Edwards, who said he wants to eliminate poverty within a generation, favors
raising the minimum wage to $9.50. Obama is advocating a "living wage" that
would go up as inflation rises and he has promised to eliminate the phrase
"working poor."

More than two dozen states and the District of Columbia already have minimum
wages higher than the federal one. Even in those states, an increase in the
federal minimum wage probably will have a ripple effect, increasing the
salaries of Townsend and others.

North Carolina raised its minimum wage from $5.15 to $6.15 in January.

"It's a long overdue first step," said Cindia Cameron, the national
organizing director of 9to5, the National Association of Working Women.
Minimum wage workers typically are young, single and female and are often
black or Hispanic.

Even then when the full increase is enacted, minimum wage workers will be
just scraping by. "It's not enough money to meet your basic needs, I'm
talking about your rent, your gas, and gas to get back and forth to work,"
said Sonya Murphy, head organizer of the Mississippi Association of
Community Organizations for Reform Now, or ACORN.

But at the same time, employers who pay many of these low-wage workers say
increasing the minimum wage only means they have to raise the prices of the
products, cut back on employees' hours or let some workers go.

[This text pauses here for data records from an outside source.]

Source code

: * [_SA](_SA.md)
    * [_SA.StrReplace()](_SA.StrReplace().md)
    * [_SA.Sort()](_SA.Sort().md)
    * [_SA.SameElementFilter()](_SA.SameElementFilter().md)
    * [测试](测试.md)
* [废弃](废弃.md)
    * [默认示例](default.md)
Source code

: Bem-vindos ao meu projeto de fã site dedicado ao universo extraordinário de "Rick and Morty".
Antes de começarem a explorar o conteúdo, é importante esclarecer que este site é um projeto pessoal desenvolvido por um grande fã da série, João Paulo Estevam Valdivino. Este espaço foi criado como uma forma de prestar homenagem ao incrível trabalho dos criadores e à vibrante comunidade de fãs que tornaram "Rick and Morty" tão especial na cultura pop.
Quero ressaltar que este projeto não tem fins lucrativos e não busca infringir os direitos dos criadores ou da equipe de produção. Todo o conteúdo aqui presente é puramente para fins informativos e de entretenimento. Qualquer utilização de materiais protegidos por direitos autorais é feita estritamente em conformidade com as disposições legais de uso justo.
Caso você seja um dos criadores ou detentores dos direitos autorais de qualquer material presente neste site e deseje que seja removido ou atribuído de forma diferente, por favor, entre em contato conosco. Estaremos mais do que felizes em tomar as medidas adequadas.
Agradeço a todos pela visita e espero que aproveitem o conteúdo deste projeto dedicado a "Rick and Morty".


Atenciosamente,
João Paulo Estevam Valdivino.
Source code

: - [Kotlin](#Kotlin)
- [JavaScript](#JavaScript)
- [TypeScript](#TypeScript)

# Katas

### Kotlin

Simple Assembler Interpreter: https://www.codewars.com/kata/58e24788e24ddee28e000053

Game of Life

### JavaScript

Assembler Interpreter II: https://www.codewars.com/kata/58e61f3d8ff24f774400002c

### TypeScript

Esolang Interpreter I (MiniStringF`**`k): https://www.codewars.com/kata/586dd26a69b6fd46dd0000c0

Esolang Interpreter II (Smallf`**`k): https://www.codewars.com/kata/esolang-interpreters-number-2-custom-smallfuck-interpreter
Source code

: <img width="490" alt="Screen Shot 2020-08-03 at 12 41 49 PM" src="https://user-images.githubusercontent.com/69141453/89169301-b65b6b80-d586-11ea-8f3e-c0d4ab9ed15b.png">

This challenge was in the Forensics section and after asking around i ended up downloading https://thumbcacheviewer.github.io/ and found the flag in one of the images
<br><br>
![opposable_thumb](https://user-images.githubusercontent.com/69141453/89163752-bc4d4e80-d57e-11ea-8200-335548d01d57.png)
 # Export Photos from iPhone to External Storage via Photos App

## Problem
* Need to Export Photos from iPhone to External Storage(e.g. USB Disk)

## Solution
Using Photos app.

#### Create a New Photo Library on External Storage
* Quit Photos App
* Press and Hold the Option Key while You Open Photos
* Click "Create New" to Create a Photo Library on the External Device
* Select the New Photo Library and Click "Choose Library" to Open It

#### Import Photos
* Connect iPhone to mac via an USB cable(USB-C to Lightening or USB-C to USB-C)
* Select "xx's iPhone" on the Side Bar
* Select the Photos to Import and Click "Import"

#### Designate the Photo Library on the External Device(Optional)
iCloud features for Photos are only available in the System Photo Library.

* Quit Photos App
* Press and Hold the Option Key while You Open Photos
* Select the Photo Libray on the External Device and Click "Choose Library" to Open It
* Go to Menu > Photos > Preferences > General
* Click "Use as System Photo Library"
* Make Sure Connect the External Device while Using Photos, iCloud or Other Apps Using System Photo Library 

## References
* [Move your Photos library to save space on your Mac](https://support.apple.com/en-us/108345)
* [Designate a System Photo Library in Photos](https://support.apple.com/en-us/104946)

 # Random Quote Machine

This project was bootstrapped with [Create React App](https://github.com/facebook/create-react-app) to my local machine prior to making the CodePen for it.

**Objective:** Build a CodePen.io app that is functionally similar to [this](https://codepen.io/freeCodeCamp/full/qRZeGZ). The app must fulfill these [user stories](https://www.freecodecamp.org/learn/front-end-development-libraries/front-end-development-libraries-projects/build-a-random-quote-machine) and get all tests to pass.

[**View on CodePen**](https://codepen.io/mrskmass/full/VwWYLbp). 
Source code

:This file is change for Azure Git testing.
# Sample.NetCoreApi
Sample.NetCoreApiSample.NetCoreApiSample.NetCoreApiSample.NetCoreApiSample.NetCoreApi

"When you go into the grocery story now, you may be checking your own
groceries, you may be bagging your own groceries," said Jill Jenkins, chief
economist for the Employment Policies Institute. "All of these things are
because of mandated wage hikes. When you have to pay more, employees begin
to find other options to keep costs down."

According to the National Restaurant Association, the last minimum wage
increase cost the restaurant industry more than 146,000 jobs and restaurant
owners put off plans to hire an additional 106,000 employees.

At $7.25 an hour, the most likely response from restaurants will be
"increases in menu prices, elimination of some positions and reduction of
staff hours to try and offset some of the increased labor costs," said
Brendan Flanagan, the association's vice president of federal relations.

Others say the effect on the economy will be negligible.

A PNC Economic Outlook survey done in April showed three out of four small-
and middle-market business owners said raising the minimum wage would have
little or no impact on their businesses. "In a tighter labor market, they
already raised wages to be competitive," said Stuart Hoffman, chief
economist for PNC Financial Services Group.